Pseudovibrio

Scientific classification
- Domain: Bacteria
- Kingdom: Pseudomonadati
- Phylum: Pseudomonadota
- Class: Alphaproteobacteria
- Order: Hyphomicrobiales
- Family: Stappiaceae
- Genus: Pseudovibrio Shieh et al. 2004
- Species: Pseudovibrio ascidiaceicola Fukunaga et al. 2006; Pseudovibrio axinellae O'Halloran et al. 2013; Pseudovibrio denitrificans Shieh et al. 2004; Pseudovibrio exalbescens (Donachie et al. 2006) Hördt et al. 2020; Pseudovibrio hongkongensis Xu et al. 2015; Pseudovibrio japonicus Hosoya and Yokota 2007; Pseudovibrio stylochi Zhang et al. 2016;
- Synonyms: Nesiotobacter Donachie et al. 2006; "Polycladidibacter" Hinger et al. 2020;

= Pseudovibrio =

Genus of bacteria

Pseudovibrio is a genus of bacteria in the order Hyphomicrobiales.
Bacteria belonging to this genus have been often isolated from marine invertebrates and have been described to be metabolically versatile.
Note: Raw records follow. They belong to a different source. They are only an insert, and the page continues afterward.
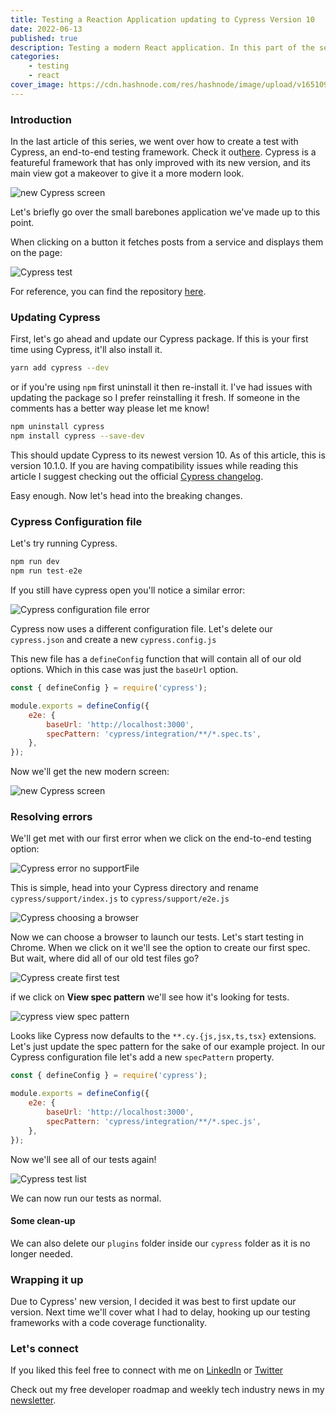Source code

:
 ```yaml
---
title: Testing a Reaction Application updating to Cypress Version 10
date: 2022-06-13
published: true
description: Testing a modern React application. In this part of the series, we go over how to update Cypress to version 10.
categories:
    - testing
    - react
cover_image: https://cdn.hashnode.com/res/hashnode/image/upload/v1651098470347/9coA_akWr.png
---
```


### Introduction

In the last article of this series, we went over how to create a test with Cypress, an end-to-end testing framework. Check it out[here](https://relatablecode.com/testing-a-react-application-creating-a-cypress-test). Cypress is a featureful framework that has only improved with its new version, and its main view got a makeover to give it a more modern look.

![new Cypress screen](https://cdn.hashnode.com/res/hashnode/image/upload/v1655046298412/aTNqXSjwn.png)

Let's briefly go over the small barebones application we've made up to this point.

When clicking on a button it fetches posts from a service and displays them on the page:

![Cypress test](https://cdn.hashnode.com/res/hashnode/image/upload/v1655045723084/lfvg1sPnn.png)

For reference, you can find the repository [here](https://github.com/diballesteros/react-testing).

### Updating Cypress

First, let's go ahead and update our Cypress package. If this is your first time using Cypress, it'll also install it.

```bash
yarn add cypress --dev
```

or if you're using `npm` first uninstall it then re-install it. I've had issues with updating the package so I prefer reinstalling it fresh. If someone in the comments has a better way please let me know!

```bash
npm uninstall cypress
npm install cypress --save-dev
```

This should update Cypress to its newest version 10. As of this article, this is version 10.1.0. If you are having compatibility issues while reading this article I suggest checking out the official [Cypress changelog](https://docs.cypress.io/guides/references/changelog).

Easy enough. Now let's head into the breaking changes.

### Cypress Configuration file

Let's try running Cypress.

```js
npm run dev
npm run test-e2e
```

If you still have cypress open you'll notice a similar error:

![Cypress configuration file error](https://cdn.hashnode.com/res/hashnode/image/upload/v1655048359437/Cvc6b6IfB.png)

Cypress now uses a different configuration file. Let's delete our `cypress.json` and create a new `cypress.config.js`

This new file has a `defineConfig` function that will contain all of our old options. Which in this case was just the `baseUrl` option.

```js
const { defineConfig } = require('cypress');

module.exports = defineConfig({
	e2e: {
		baseUrl: 'http://localhost:3000',
		specPattern: 'cypress/integration/**/*.spec.ts',
	},
});
```

Now we'll get the new modern screen:

![new Cypress screen](https://cdn.hashnode.com/res/hashnode/image/upload/v1655048663385/5sfY1Lw7C.png)

### Resolving errors

We'll get met with our first error when we click on the end-to-end testing option:

![Cypress error no supportFile](https://cdn.hashnode.com/res/hashnode/image/upload/v1655050382223/vzIfeTzTD.png)

This is simple, head into your Cypress directory and rename `cypress/support/index.js` to `cypress/support/e2e.js`

![Cypress choosing a browser](https://cdn.hashnode.com/res/hashnode/image/upload/v1655050926555/IRYsEXeqS.png)

Now we can choose a browser to launch our tests. Let's start testing in Chrome. When we click on it we'll see the option to create our first spec. But wait, where did all of our old test files go?

![Cypress create first test](https://cdn.hashnode.com/res/hashnode/image/upload/v1655051002290/SJ6NgSJQ4.png)

if we click on **View spec pattern** we'll see how it's looking for tests.

![cypress view spec pattern](https://cdn.hashnode.com/res/hashnode/image/upload/v1655051037658/Fi5Jgj7T2.png)

Looks like Cypress now defaults to the `**.cy.{js,jsx,ts,tsx}` extensions. Let's just update the spec pattern for the sake of our example project. In our Cypress configuration file let's add a new `specPattern` property.

```js
const { defineConfig } = require('cypress');

module.exports = defineConfig({
	e2e: {
		baseUrl: 'http://localhost:3000',
		specPattern: 'cypress/integration/**/*.spec.js',
	},
});
```

Now we'll see all of our tests again!

![Cypress test list](https://cdn.hashnode.com/res/hashnode/image/upload/v1655051246737/ZaZLM5E9J.png)

We can now run our tests as normal.

#### Some clean-up

We can also delete our `plugins` folder inside our `cypress` folder as it is no longer needed.

### Wrapping it up

Due to Cypress' new version, I decided it was best to first update our version. Next time we'll cover what I had to delay, hooking up our testing frameworks with a code coverage functionality.

### Let's connect

If you liked this feel free to connect with me on [LinkedIn](https://www.linkedin.com/in/relatablecode) or [Twitter](https://twitter.com/relatablecoder)

Check out my free developer roadmap and weekly tech industry news in my [newsletter](https://relatablecode.substack.com/).

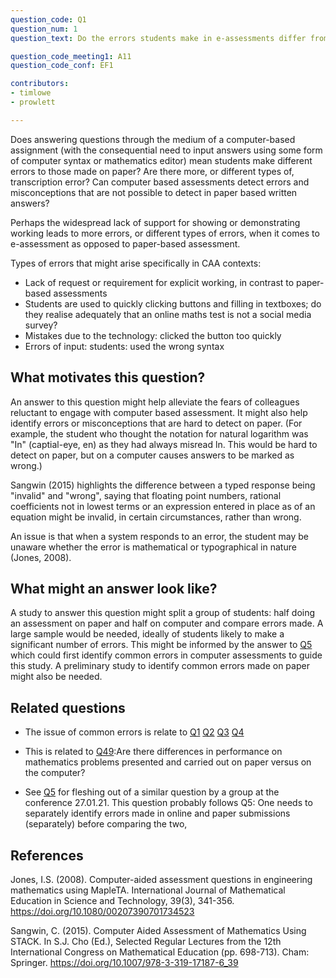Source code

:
 ```yaml
---
question_code: Q1
question_num: 1
question_text: Do the errors students make in e-assessments differ from those they make in paper-based assessments?

question_code_meeting1: A11
question_code_conf: EF1

contributors:
- timlowe
- prowlett

---
```

Does answering questions through the medium of a computer-based assignment (with the consequential need to input answers using some form of computer syntax or mathematics editor) mean students make different errors to those made on paper? Are there more, or different types of, transcription error? Can computer based assessments detect errors and misconceptions that are not possible to detect in paper based written answers?

Perhaps the widespread lack of support for showing or demonstrating working leads to more errors, or different types of errors, when it comes to e-assessment as opposed to paper-based assessment.

Types of errors that might arise specifically in CAA contexts:
- Lack of request or requirement for explicit working, in contrast to paper-based assessments
- Students are used to quickly clicking buttons and filling in textboxes; do they realise adequately that an online maths test is not a social media survey? 
- Mistakes due to the technology: clicked the button too quickly
- Errors of input: students: used the wrong syntax

## What motivates this question?

An answer to this question might help alleviate the fears of colleagues reluctant to engage with computer based assessment. It might also help identify errors or misconceptions that are hard to detect on paper. (For example, the student who thought the notation for natural logarithm was "In" (captial-eye, en) as they had always misread ln. This would be hard to detect on paper, but on a computer causes answers to be marked as wrong.)

Sangwin (2015) highlights the difference between a typed response being "invalid" and "wrong", saying that floating point numbers, rational coefficients not in lowest terms or an expression entered in place as of an equation might be invalid, in certain circumstances, rather than wrong.

An issue is that when a system responds to an error, the student may be unaware whether the error is mathematical or typographical in nature (Jones, 2008).

## What might an answer look like?

A study to answer this question might split a group of students: half doing an assessment on paper and half on computer and compare errors made. A large sample would be needed, ideally of students likely to make a significant number of errors. This might be informed by the answer to [Q5](Q5) which could first identify common errors in computer assessments to guide this study. A preliminary study to identify common errors made on paper might also be needed.


## Related questions


* The issue of common errors is relate to [Q1](Q1) [Q2](Q2) [Q3](Q3) [Q4](Q4)

* This is related to [Q49](49):Are there differences in performance on mathematics problems presented and carried out on paper versus on the computer?

* See [Q5](Q5) for fleshing out of a similar question by a group at the conference 27.01.21. This question probably follows Q5: One needs to separately identify errors made in online and paper submissions (separately) before comparing the two,


## References

Jones, I.S. (2008). Computer-aided assessment questions in engineering mathematics using MapleTA. International Journal of Mathematical Education in Science and Technology, 39(3), 341-356. https://doi.org/10.1080/00207390701734523

Sangwin, C. (2015). Computer Aided Assessment of Mathematics Using STACK. In S.J. Cho (Ed.), Selected Regular Lectures from the 12th International Congress on Mathematical Education (pp. 698-713). Cham: Springer. https://doi.org/10.1007/978-3-319-17187-6_39
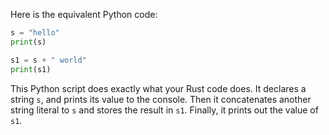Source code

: Here is the equivalent Python code:

```python
s = "hello"
print(s)

s1 = s + " world"
print(s1)
```
This Python script does exactly what your Rust code does. It declares a string `s`, and prints its value to the console. Then it concatenates another string literal to `s` and stores the result in `s1`. Finally, it prints out the value of `s1`.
Recent comparative genomic analyses revealed that these organisms have the genomic potential to produce a great array of systems to interact with their hosts, including type III, IV, VI secretion systems and different type of toxin-like proteins. Moreover, in their genomes several biosynthetic gene clusters producing potentially novel bioactive compounds were recently identified.